▶ **What to work on**
Tally every line in the entries below that holds "href", then give only the total.

*** Available data ***

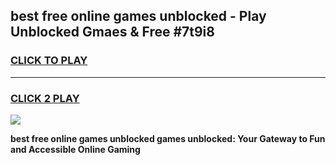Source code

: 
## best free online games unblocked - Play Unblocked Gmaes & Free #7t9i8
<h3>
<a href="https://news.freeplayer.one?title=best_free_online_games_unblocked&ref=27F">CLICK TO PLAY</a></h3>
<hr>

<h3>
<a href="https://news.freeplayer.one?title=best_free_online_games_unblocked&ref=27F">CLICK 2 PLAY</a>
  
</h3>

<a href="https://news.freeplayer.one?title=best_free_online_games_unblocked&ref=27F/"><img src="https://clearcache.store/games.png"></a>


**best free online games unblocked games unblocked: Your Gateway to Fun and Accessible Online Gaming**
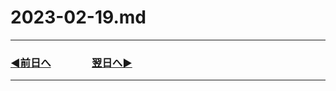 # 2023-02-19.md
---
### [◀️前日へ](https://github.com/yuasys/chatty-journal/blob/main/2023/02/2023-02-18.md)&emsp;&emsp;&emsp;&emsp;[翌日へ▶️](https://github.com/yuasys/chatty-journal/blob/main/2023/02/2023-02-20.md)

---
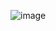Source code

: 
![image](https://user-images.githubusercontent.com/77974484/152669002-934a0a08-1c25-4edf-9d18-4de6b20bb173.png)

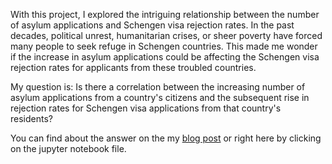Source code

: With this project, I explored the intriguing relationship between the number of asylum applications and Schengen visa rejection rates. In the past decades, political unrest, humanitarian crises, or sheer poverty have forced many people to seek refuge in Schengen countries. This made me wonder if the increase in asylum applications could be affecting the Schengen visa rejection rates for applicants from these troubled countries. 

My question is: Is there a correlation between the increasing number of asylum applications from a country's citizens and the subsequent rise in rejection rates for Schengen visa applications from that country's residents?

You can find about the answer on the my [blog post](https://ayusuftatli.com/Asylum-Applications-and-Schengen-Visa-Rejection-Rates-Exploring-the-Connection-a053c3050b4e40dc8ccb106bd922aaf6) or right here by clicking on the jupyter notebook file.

*** End of Available data ***
*** Available data ***

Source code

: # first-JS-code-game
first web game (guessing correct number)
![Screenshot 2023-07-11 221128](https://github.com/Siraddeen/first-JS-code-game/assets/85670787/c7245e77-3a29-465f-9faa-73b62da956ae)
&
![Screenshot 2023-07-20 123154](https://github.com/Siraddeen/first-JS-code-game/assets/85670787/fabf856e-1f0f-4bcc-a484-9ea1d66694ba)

*** End of Available data ***

▶ **Task answer**
3